You explained your book's tragic case of length confusion for this reaction. Nice.

That's to ambiguous for me. 
Don't ask me how long Froi of the Exiles is. I'll hurt you.

SO. I decided to crank some numbers and make something I've come to call 'Relative Book Length'. The idea is to have an 'at a glance' number that you could compare to another book's number and tell how much longer or shorter the book is. 

A great idea, I have had.

After some thinking about it and testing it, I've come to really like the idea. And just looking at the books I tested it on, it's a actually pretty accurate. 

So, what is it?

(((Page-chapter)*adj) + ((chapter*(adj*Header))))/2000

In English: The words on non-chapter-start pages added with the words on chapter-start-pages. Then divided by 2000 to make the number smaller. 

'Page' refers to the page number of the book.
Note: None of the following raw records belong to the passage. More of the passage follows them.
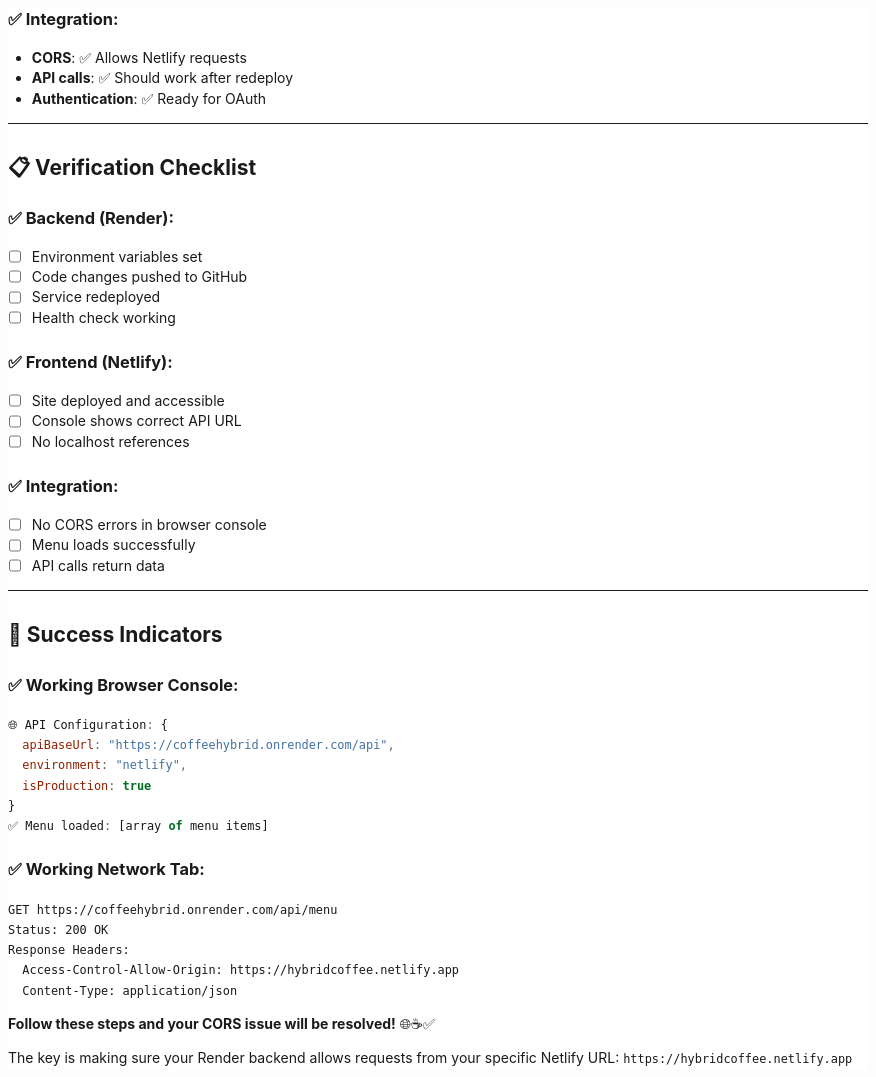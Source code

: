 ### **✅ Integration:**
- **CORS**: ✅ Allows Netlify requests
- **API calls**: ✅ Should work after redeploy
- **Authentication**: ✅ Ready for OAuth

---

## 📋 **Verification Checklist**

### **✅ Backend (Render):**
- [ ] Environment variables set
- [ ] Code changes pushed to GitHub
- [ ] Service redeployed
- [ ] Health check working

### **✅ Frontend (Netlify):**
- [ ] Site deployed and accessible
- [ ] Console shows correct API URL
- [ ] No localhost references

### **✅ Integration:**
- [ ] No CORS errors in browser console
- [ ] Menu loads successfully
- [ ] API calls return data

---

## 🎉 **Success Indicators**

### **✅ Working Browser Console:**
```javascript
🌐 API Configuration: {
  apiBaseUrl: "https://coffeehybrid.onrender.com/api",
  environment: "netlify",
  isProduction: true
}
✅ Menu loaded: [array of menu items]
```

### **✅ Working Network Tab:**
```
GET https://coffeehybrid.onrender.com/api/menu
Status: 200 OK
Response Headers:
  Access-Control-Allow-Origin: https://hybridcoffee.netlify.app
  Content-Type: application/json
```

**Follow these steps and your CORS issue will be resolved!** 🌐☕✅

The key is making sure your Render backend allows requests from your specific Netlify URL: `https://hybridcoffee.netlify.app`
Flip open to the back of the book. See the last page number. Minus one from it. Add the last page that's filled with words. So if the book is 387 pages, but the last page is only half filled with words, you're at 386.5

'Chapter' is the amount of chapters in the book. 

'Header' is a place-word meaning the chapter header. It's not the best word, but it means the fraction of the page that's filled with words on chapter start pages. So if the chapter header takes half the page, Header value is .5. If chapter header takes up a third, Header value is .66. 

'Adj' is 'adjusted average words per page', obtained by counting how many rows are on each page (pick a page. Its the same for all non-chapter-start pages), then multiplying by the amount of words that are in a FULL LINE of text on a page. Once you have that number, flip through the book and take a guesstimate as to how much that blank space after dialogue lines adds up to, on average. Multiply your previous number by that. There's your 'adj' value. So let's say the book has 500 words per page, but 10% of that is blank space because dialogue. 500*9/10 = 450. 

The 2000 is just an arbitrary number I picked because it was an easy number. On all the test-books I did, it kept the results small and easy to read and compare, as opposed to having to compare numbers like 9874765 and 987876587 (not real results). 

Here's a snapshot of the excel sheet I did this in:

A higher number means a longer book.

Note that longer DOES NOT MEAN it's a harder book. Different people read different styles easier. This is just based on word count, and that's it. 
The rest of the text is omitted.